Dec 26, 2024 pm 01:30 PM

Improving memory efficiency in a working interpreter

Lifetimes are a fascinating feature of Rust and the human experience. This is a technical blog, so let’s focus on the former. I was admittedly a slow adopter for leveraging lifetimes to safely borrow data in Rust. In the treewalk implementation of Memphis, my Python interpreter written in Rust, I hardly leverage lifetimes (by cloning incessantly) and I repeatedly elude the borrow checker (by using interior mutability, also incessantly) whenever possible.

My fellow Rustaceans, I am here to today to tell you this ends now. Read my lips……no more shortcuts.

Okay okay, let’s be real. What is a shortcut versus what’s the right way is a matter of priorities and perspective. We’ve all made mistakes, and I’m here to take accountability for mine.

I began writing an interpreter six weeks after I first installed rustc because I have no chill. With that haranguing and posturing out of the way, let’s begin today’s lecture on how we can use lifetimes as our lifeline to improve my bloated interpreter codebase.

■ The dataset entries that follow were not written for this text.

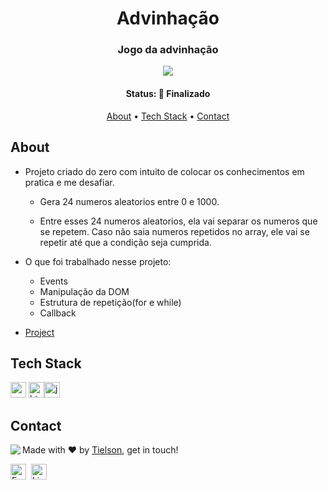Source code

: <h1 align="center">
	Advinhação
</h1>


<h3 align="center">
	Jogo da advinhação
</h3>








<p align="center">
	<img src="https://img.shields.io/badge/PRs-welcome-brightgreen.svg?style=flat-square"/>
</p>


<h4 align="center">
	Status: 🚀 Finalizado
</h4>


<p align="center">
	<a href="#about">About</a> •
	<a href="#tech-stack">Tech Stack</a> •
	<a href="#contact">Contact</a> 
</p>


## About

- Projeto criado do zero com intuito de colocar os conhecimentos em pratica e me desafiar.

  - Gera 24 numeros aleatorios entre 0 e 1000. 

  - Entre esses 24 numeros aleatorios, ela vai separar os numeros que se repetem. Caso não saia numeros repetidos no array, ele vai se repetir até que a condição seja cumprida.

    

- O que foi trabalhado nesse projeto:

  - Events
  - Manipulação da DOM
  - Estrutura de repetição(for e while)
  - Callback

  

- <a href="https://tielson.github.io/NumeroDaSorte/">Project</a>





## Tech Stack

<img src="https://img.shields.io/badge/Css3-05122A?style=flat&logo=css3" alt="css3 Badge" height="25">&nbsp;<img src="https://img.shields.io/badge/Html5-05122A?style=flat&logo=html5" alt="html5 Badge" height="25"><img src="https://img.shields.io/badge/Javascript-05122A?style=flat&logo=javascript" alt="javascript Badge" height="25">&nbsp;

## Contact

<img align="left" src="https://avatars.githubusercontent.com/Tielson?size=100">

Made with ❤️ by [Tielson](https://github.com/Tielson), get in touch!

<a href="mailto:filipe_thielsom@hotmail.com" target="_blank"><img src="https://img.shields.io/badge/Email-D14836?style=flat&logo=gmail&logoColor=white" alt="Email Badge" height="25"></a>&nbsp;
<a href="https://www.linkedin.com/in/https://www.linkedin.com/in/filipe-tielson-developer/" target="_blank"><img src="https://img.shields.io/badge/Linkedin-0077B5?style=flat&logo=linkedin&logoColor=white" alt="LinkedIn Badge" height="25"></a>&nbsp;

<br clear="left"/>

Identifying and avoiding cloned data

A Rust lifetime is a mechanism which provides a compile-time guarantee that any references do not outlive the objects to which they refer. They allow us to avoid the “dangling pointer” problem from C and C .

This is assuming you leverage them at all! Cloning is a convenient workaround when you want to avoid the complexities associated with managing lifetimes, though the downside is increased memory usage and a slight delay related to each time data is copied.

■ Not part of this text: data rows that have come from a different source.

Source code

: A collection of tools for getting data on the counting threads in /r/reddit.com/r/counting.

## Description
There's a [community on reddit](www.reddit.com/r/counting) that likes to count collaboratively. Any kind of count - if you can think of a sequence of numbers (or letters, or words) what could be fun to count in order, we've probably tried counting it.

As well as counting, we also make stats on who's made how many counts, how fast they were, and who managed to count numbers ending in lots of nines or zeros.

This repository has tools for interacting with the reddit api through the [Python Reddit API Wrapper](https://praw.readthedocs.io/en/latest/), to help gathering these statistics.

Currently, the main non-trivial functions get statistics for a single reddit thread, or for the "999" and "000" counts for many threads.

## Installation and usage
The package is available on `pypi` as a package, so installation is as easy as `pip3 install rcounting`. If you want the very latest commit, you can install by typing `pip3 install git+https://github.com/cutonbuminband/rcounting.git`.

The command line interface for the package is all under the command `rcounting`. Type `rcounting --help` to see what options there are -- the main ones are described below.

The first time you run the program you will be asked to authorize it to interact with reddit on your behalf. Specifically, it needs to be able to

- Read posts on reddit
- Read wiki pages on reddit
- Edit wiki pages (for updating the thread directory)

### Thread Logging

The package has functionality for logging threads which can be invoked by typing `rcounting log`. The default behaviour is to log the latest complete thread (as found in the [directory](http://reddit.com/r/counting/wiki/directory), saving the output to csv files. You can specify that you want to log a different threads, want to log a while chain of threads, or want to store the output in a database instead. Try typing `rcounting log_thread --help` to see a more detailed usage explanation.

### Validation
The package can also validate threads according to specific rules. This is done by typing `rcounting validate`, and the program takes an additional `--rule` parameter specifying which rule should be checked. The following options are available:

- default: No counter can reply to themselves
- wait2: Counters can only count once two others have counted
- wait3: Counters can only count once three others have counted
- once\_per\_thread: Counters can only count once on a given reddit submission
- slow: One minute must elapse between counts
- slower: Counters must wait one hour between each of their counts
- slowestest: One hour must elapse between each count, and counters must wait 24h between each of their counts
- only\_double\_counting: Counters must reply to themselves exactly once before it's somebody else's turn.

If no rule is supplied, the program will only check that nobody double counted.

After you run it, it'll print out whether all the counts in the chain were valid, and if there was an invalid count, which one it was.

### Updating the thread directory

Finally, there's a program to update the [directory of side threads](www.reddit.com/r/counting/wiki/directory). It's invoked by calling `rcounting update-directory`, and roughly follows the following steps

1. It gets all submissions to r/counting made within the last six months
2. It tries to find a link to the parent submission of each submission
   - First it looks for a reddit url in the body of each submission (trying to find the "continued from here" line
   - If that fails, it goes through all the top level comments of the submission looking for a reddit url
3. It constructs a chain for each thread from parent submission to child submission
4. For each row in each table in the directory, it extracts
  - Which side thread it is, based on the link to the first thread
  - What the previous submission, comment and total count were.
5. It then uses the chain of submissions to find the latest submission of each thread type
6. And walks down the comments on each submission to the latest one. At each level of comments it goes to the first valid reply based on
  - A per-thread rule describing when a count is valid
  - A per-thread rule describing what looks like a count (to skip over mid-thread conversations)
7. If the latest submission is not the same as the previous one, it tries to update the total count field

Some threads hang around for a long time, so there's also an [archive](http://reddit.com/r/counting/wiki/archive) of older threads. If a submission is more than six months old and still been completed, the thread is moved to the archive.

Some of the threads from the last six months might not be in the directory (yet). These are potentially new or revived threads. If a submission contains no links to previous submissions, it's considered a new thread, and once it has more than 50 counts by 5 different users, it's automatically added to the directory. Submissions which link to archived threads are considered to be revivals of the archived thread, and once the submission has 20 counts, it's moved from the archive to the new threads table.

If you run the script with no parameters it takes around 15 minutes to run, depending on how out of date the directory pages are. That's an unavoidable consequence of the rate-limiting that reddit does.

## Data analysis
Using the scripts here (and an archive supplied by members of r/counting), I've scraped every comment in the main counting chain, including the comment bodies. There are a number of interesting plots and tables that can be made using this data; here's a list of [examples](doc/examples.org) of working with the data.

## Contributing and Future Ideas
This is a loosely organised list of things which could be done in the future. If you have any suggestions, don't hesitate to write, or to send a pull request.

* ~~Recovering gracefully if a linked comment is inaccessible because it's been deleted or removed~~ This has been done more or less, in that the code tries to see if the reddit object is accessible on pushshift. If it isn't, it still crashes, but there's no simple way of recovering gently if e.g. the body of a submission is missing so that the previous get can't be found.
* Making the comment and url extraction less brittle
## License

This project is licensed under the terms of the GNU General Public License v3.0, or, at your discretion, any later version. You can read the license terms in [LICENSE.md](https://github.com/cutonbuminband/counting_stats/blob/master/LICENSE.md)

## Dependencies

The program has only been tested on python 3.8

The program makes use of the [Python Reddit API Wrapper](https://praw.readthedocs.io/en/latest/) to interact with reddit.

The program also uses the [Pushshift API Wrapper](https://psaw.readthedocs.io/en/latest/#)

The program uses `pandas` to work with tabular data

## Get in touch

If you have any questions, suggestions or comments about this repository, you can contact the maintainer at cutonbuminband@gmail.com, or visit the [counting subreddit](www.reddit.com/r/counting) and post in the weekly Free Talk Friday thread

Using lifetimes also forces you to think more idiomatically about owners and borrowing in Rust, which I was eager to do.

I chose my first candidate as the tokens from a Python input file. My original implementation, which relied heavily on ChatGPT guidance while I was sitting on Amtrak, used this flow:

  1. we pass our Python text to a Builder
  2. the Builder creates a Lexer, which tokenizes the input stream
  3. the Builder then creates a Parser, which clones the token stream to hold its own copy
  4. the Builder is used to create an Interpreter, which repeatedly asks the Parser for its next parsed statement and evaluates it until we reach the end of the token stream

The convenient aspect of cloning the token stream is that the Lexer was free to be dropped after step 3. By updating my architecture to have the Lexer own the tokens and the Parser just borrow them, the Lexer would now be required to stay alive much longer. Rust lifetimes would guarantee this for us: as long as the Parser existed holding a reference to a borrowed token, the compiler would guarantee that the Lexer which own those tokens still existed, ensuring a valid reference.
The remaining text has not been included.